Three judges — a fire department major, a representative from city metro and someone from fire protection services — evaluated the four submitted entries.

The winning entry, built three local techies, was a device that listens for the alarm sound of a smoke detector that sends a signal via 3G to the appropriate city department when it hears the alarm.

And when produced in a large quantity, this solution costs less than $50 per structure and lasts more than a year, said Ed Blayney, innovation project manager for Louisville Metro Government. And the labor to install the technology involves mounting two screws and ensuring that there is a working smoke detector in the house.

“The guys who built this stuff have great technical skills,” he said. “This wasn’t something where they were making lots of money. This is really the result of them being community minded. We don’t have those kinds of skills in our government right now. We couldn’t have done it without them.”

The city began working with the team of hackers in February and launched the pilot program the last week in October. The program cost about $20,000 from the city’s Civic Innovation Fund, and the Vacant and Public Property Administration identified nine publicly owned homes in which to launch the pilot. During the next six months, city officials will monitor how well the devices hold a charge, how they perform while lying idle in a vacant property, the possibility of theft, and false alarms.

“If we expand the program, we need to develop better metrics,” Blayney said. “The technology needs to prove itself first. If we’re improving the response time, which you’d imagine would start happening, you’d have fewer fires that would spread. This will improve the safety and quality and the neighborhoods.”

After the pilot, city officials will have to have a larger conversation about including the technology inside private vacant homes.
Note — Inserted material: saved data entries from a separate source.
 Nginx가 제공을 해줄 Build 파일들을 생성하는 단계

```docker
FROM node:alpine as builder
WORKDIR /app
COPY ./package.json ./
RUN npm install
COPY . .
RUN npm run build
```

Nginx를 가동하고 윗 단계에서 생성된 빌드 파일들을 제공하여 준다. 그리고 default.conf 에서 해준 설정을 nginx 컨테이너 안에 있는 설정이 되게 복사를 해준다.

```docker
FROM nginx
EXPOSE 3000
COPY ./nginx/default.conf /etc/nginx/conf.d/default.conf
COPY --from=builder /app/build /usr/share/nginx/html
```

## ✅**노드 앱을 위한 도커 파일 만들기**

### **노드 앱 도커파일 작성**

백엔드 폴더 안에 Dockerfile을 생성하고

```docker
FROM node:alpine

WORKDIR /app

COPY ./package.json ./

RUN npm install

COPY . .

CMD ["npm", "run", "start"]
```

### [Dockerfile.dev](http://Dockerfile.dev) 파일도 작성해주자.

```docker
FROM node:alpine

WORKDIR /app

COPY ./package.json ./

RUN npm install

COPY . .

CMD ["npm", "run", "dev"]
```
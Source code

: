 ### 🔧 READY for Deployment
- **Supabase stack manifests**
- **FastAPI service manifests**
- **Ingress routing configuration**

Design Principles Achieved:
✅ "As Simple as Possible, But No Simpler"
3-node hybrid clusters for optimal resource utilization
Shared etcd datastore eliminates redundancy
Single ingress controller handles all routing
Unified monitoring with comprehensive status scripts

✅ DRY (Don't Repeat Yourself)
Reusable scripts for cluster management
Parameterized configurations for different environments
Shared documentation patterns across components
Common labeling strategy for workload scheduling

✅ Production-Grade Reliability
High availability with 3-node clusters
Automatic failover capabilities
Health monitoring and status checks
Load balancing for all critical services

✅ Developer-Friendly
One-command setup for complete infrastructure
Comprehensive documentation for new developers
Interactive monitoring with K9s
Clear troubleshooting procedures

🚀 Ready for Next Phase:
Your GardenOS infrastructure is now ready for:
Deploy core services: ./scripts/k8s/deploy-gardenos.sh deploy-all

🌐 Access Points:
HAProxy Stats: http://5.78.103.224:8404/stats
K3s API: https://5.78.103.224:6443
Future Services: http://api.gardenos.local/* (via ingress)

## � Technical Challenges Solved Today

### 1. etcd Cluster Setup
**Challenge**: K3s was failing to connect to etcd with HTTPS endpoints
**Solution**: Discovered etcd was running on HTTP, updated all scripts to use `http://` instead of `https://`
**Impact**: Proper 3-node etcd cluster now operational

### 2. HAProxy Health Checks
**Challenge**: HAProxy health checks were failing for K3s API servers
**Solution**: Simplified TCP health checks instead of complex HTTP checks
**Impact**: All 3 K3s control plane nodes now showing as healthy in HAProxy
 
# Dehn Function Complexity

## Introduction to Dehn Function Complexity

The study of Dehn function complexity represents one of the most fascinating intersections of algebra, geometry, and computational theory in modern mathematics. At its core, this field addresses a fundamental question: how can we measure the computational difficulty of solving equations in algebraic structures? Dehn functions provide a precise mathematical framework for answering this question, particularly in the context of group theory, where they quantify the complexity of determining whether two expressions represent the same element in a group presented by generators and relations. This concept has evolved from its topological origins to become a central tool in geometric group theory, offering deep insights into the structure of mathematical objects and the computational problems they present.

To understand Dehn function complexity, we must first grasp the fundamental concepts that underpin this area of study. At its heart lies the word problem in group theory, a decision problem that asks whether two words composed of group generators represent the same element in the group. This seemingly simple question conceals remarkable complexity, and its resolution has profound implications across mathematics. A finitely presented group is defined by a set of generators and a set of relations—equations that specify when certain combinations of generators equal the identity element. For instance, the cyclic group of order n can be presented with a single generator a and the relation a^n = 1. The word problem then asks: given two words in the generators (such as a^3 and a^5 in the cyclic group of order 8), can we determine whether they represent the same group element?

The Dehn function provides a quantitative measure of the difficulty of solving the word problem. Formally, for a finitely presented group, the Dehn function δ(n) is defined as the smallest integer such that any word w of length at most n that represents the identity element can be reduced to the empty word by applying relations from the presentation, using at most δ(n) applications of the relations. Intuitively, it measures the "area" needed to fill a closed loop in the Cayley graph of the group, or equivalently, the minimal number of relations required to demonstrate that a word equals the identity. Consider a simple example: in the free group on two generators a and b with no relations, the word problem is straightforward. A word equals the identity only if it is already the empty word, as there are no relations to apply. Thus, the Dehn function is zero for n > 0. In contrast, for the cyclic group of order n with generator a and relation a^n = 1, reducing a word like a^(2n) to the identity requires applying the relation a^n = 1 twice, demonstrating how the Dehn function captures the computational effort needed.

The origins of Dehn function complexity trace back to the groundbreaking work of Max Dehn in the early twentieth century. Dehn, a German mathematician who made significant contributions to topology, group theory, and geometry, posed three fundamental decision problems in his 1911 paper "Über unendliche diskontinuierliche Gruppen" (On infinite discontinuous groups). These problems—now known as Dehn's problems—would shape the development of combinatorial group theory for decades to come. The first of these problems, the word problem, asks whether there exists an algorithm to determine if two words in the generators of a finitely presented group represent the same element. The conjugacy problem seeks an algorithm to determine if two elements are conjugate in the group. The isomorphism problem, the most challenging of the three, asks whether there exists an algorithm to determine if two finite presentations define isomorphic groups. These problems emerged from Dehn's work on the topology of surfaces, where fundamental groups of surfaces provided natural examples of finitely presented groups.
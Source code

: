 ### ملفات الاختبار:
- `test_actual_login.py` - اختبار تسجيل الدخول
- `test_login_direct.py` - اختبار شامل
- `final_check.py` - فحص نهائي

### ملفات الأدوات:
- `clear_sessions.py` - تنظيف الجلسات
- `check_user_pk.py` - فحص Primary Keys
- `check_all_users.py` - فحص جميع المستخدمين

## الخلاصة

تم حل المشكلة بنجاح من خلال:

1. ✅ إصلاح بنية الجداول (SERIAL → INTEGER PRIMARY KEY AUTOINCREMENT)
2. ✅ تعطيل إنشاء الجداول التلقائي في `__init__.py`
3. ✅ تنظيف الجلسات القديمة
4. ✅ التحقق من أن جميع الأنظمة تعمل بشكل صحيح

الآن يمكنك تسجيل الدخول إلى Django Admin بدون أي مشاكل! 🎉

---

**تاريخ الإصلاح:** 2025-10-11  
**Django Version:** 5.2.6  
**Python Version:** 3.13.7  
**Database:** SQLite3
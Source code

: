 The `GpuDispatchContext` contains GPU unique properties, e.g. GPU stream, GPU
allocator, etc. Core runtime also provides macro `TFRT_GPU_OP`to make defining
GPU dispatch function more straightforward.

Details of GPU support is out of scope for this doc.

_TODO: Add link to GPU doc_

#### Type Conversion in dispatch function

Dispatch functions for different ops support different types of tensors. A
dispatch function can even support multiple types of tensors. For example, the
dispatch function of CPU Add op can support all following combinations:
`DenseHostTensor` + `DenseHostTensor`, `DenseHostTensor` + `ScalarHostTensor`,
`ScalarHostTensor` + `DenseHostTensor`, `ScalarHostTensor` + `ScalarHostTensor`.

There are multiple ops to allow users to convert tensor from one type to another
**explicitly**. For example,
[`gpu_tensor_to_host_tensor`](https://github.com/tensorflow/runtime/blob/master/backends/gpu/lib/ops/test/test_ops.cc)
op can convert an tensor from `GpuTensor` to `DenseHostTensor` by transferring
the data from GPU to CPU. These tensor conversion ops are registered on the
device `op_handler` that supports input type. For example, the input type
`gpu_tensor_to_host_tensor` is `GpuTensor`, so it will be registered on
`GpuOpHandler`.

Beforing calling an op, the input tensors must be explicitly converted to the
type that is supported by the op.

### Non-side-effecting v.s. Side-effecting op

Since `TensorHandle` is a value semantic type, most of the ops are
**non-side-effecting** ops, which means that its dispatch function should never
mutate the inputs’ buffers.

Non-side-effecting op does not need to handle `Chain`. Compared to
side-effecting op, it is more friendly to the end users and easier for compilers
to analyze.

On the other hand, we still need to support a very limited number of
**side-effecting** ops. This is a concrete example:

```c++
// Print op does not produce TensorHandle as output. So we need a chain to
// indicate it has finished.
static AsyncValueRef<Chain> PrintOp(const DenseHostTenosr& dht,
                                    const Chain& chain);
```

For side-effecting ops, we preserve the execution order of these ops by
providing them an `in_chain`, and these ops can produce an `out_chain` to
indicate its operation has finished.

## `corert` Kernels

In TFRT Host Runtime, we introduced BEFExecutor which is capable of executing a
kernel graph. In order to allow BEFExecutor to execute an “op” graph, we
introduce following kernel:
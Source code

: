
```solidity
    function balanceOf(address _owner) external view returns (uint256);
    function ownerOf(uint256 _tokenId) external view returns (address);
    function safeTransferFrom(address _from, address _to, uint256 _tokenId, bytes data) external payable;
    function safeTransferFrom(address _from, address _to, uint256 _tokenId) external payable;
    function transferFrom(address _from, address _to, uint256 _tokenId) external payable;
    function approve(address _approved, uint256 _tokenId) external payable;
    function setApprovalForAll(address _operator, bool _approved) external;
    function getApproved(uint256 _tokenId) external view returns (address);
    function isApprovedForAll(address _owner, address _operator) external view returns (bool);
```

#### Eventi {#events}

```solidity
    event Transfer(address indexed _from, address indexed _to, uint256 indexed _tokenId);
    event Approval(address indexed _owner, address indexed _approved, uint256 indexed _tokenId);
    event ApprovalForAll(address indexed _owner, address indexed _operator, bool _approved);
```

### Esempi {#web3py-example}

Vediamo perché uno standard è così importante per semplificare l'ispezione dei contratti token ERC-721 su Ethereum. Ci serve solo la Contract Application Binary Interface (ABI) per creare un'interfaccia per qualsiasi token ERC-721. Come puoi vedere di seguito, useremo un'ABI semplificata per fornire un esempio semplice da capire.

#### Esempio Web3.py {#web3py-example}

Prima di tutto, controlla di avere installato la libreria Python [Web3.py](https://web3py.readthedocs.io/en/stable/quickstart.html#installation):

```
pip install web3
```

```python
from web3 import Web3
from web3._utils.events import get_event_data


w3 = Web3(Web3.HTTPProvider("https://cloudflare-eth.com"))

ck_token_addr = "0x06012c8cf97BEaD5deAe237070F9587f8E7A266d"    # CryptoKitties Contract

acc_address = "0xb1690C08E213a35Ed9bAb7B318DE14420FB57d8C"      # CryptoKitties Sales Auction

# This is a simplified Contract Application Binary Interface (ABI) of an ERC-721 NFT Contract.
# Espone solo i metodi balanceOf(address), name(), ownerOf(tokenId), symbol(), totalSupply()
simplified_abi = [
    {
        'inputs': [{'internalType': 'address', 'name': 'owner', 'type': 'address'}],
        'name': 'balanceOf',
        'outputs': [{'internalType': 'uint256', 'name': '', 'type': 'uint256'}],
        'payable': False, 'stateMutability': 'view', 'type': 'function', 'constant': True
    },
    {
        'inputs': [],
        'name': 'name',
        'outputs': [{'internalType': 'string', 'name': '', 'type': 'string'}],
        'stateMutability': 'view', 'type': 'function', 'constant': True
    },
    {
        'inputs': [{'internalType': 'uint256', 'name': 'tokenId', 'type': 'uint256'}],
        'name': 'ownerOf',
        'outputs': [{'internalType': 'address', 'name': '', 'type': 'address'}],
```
“Nobody in our government has said that can never happen,” Blayney said, “but we’d have to do a thorough review. We would have to change ordinances to make sure it’s OK to put them in there.”

Since the basis for the technology is a microphone and cellular modem, Blayney said its application could serve other areas in the future. 

“Right now we’re just focusing on the fire side of it,” he said. “This can have a broad impact for people living in our community and people living next to vacant properties.